Esa tensión entre la evasión y la conciencia atraviesa todo el juego. Y es ahí donde su gesto más valiente se vuelve evidente: en hacernos jugar desde la incertidumbre, desde lo inconcluso. Despelote no da respuestas. No resuelve conflictos. No cierra círculos. Pero tampoco se refugia en el cinismo. Cree, como Reguera, en el poder de los gestos pequeños. En que patear una pelota contra una pared puede ser un acto de resistencia. En que recordar no es mirar atrás, sino aprender a mirar desde otro sitio.

Cuando termina, Despelote no deja la sensación de haber terminado. Más bien, da la impresión de que uno ha salido de una habitación en penumbra con una fotografía en la mano. No estamos seguros de cuándo fue tomada, ni de quién aparece en ella. Pero al mirarla, algo se mueve adentro. Algo que no sabíamos que seguía ahí.

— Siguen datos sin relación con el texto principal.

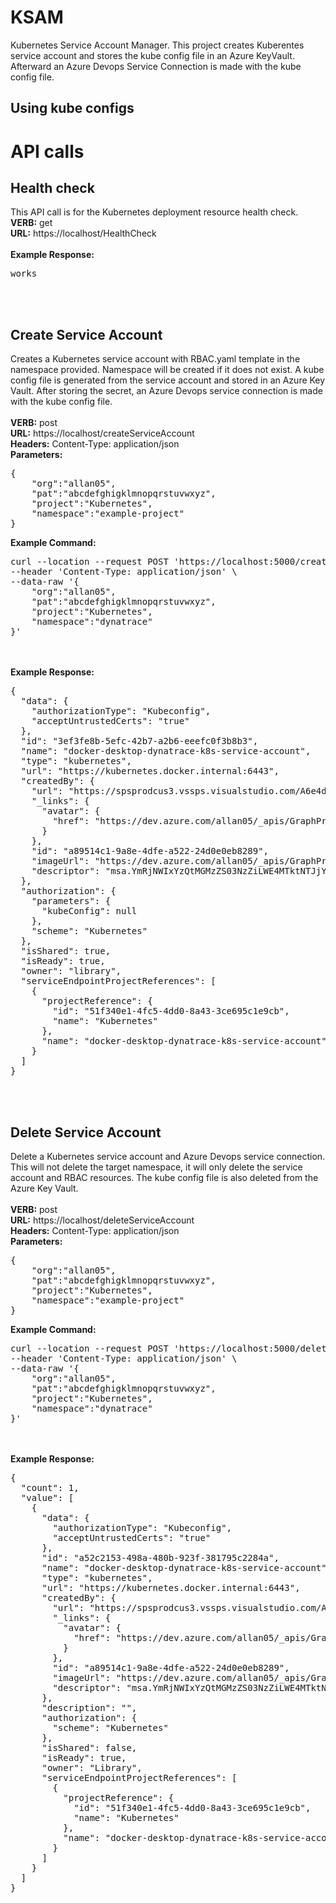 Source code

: # KSAM
Kubernetes Service Account Manager.  This project creates Kuberentes service account and stores the kube config file in an Azure KeyVault.  Afterward an Azure Devops Service Connection is made with the kube config file.

## Using kube configs

# API calls

## Health check
This API call is for the Kubernetes deployment resource health check.<br>
**VERB:** get<br>
**URL:** https://localhost/HealthCheck<br>
<br>
**Example Response:**
<pre>
works
</pre>
<br><br>

## Create Service Account
Creates a Kubernetes service account with RBAC.yaml template in the namespace provided.  Namespace will be created if it does not exist.  A kube config file is generated from the service account and stored in an Azure Key Vault.  After storing the secret, an Azure Devops service connection is made with the kube config file.<br><br>
**VERB:** post<br>
**URL:** https://localhost/createServiceAccount<br>
**Headers:** Content-Type: application/json<br>
**Parameters:**<br>
<pre>
{
    "org":"allan05",
    "pat":"abcdefghigklmnopqrstuvwxyz", 
    "project":"Kubernetes",
    "namespace":"example-project"
}
</pre>
**Example Command:**
<pre>
curl --location --request POST 'https://localhost:5000/createServiceAccount' \
--header 'Content-Type: application/json' \
--data-raw '{
    "org":"allan05",
    "pat":"abcdefghigklmnopqrstuvwxyz", 
    "project":"Kubernetes",
    "namespace":"dynatrace"
}'
</pre>
<br><br>
**Example Response:**
<pre>
{
  "data": {
    "authorizationType": "Kubeconfig",
    "acceptUntrustedCerts": "true"
  },
  "id": "3ef3fe8b-5efc-42b7-a2b6-eeefc0f3b8b3",
  "name": "docker-desktop-dynatrace-k8s-service-account",
  "type": "kubernetes",
  "url": "https://kubernetes.docker.internal:6443",
  "createdBy": {
    "url": "https://spsprodcus3.vssps.visualstudio.com/A6e4de358-5d5f-4cdb-acf6-8780ecd413f4/_apis/Identities/a89514c1-9a8e-4dfe-a522-24d0e0eb8289",
    "_links": {
      "avatar": {
        "href": "https://dev.azure.com/allan05/_apis/GraphProfile/MemberAvatars/msa.YmRjNWIxYzQtMGMzZS03NzZiLWE4MTktNTJjY2VkN2M4N2Q3"
      }
    },
    "id": "a89514c1-9a8e-4dfe-a522-24d0e0eb8289",
    "imageUrl": "https://dev.azure.com/allan05/_apis/GraphProfile/MemberAvatars/msa.YmRjNWIxYzQtMGMzZS03NzZiLWE4MTktNTJjY2VkN2M4N2Q3",
    "descriptor": "msa.YmRjNWIxYzQtMGMzZS03NzZiLWE4MTktNTJjY2VkN2M4N2Q3"
  },
  "authorization": {
    "parameters": {
      "kubeConfig": null
    },
    "scheme": "Kubernetes"
  },
  "isShared": true,
  "isReady": true,
  "owner": "library",
  "serviceEndpointProjectReferences": [
    {
      "projectReference": {
        "id": "51f340e1-4fc5-4dd0-8a43-3ce695c1e9cb",
        "name": "Kubernetes"
      },
      "name": "docker-desktop-dynatrace-k8s-service-account"
    }
  ]
}
</pre>
<br><br>

## Delete Service Account
Delete a Kubernetes service account and Azure Devops service connection.  This will not delete the target namespace, it will only delete the service account and RBAC resources.  The kube config file is also deleted from the Azure Key Vault.<br><br>
**VERB:** post<br>
**URL:** https://localhost/deleteServiceAccount<br>
**Headers:** Content-Type: application/json<br>
**Parameters:**<br>
<pre>
{
    "org":"allan05",
    "pat":"abcdefghigklmnopqrstuvwxyz", 
    "project":"Kubernetes",
    "namespace":"example-project"
}
</pre>
**Example Command:**
<pre>
curl --location --request POST 'https://localhost:5000/deleteServiceAccount' \
--header 'Content-Type: application/json' \
--data-raw '{
    "org":"allan05",
    "pat":"abcdefghigklmnopqrstuvwxyz", 
    "project":"Kubernetes",
    "namespace":"dynatrace"
}'
</pre>
<br><br>
**Example Response:**
<pre>
{
  "count": 1,
  "value": [
    {
      "data": {
        "authorizationType": "Kubeconfig",
        "acceptUntrustedCerts": "true"
      },
      "id": "a52c2153-498a-480b-923f-381795c2284a",
      "name": "docker-desktop-dynatrace-k8s-service-account",
      "type": "kubernetes",
      "url": "https://kubernetes.docker.internal:6443",
      "createdBy": {
        "url": "https://spsprodcus3.vssps.visualstudio.com/A6e4de358-5d5f-4cdb-acf6-8780ecd413f4/_apis/Identities/a89514c1-9a8e-4dfe-a522-24d0e0eb8289",
        "_links": {
          "avatar": {
            "href": "https://dev.azure.com/allan05/_apis/GraphProfile/MemberAvatars/msa.YmRjNWIxYzQtMGMzZS03NzZiLWE4MTktNTJjY2VkN2M4N2Q3"
          }
        },
        "id": "a89514c1-9a8e-4dfe-a522-24d0e0eb8289",
        "imageUrl": "https://dev.azure.com/allan05/_apis/GraphProfile/MemberAvatars/msa.YmRjNWIxYzQtMGMzZS03NzZiLWE4MTktNTJjY2VkN2M4N2Q3",
        "descriptor": "msa.YmRjNWIxYzQtMGMzZS03NzZiLWE4MTktNTJjY2VkN2M4N2Q3"
      },
      "description": "",
      "authorization": {
        "scheme": "Kubernetes"
      },
      "isShared": false,
      "isReady": true,
      "owner": "Library",
      "serviceEndpointProjectReferences": [
        {
          "projectReference": {
            "id": "51f340e1-4fc5-4dd0-8a43-3ce695c1e9cb",
            "name": "Kubernetes"
          },
          "name": "docker-desktop-dynatrace-k8s-service-account"
        }
      ]
    }
  ]
}
</pre>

Tal vez eso sea lo que distingue a los juegos importantes de los simplemente buenos: no lo que nos hacen hacer, sino lo que nos obligan a recordar. En ese sentido, Despelote es un juego que no se juega: se rememora. Y como los mejores recuerdos, vuelve cuando menos lo esperamos. Como una pelota que rueda sola por la calle, sin saber si va o viene. Solo que esta vez, sabemos que alguna parte de nosotros todavía la está siguiendo.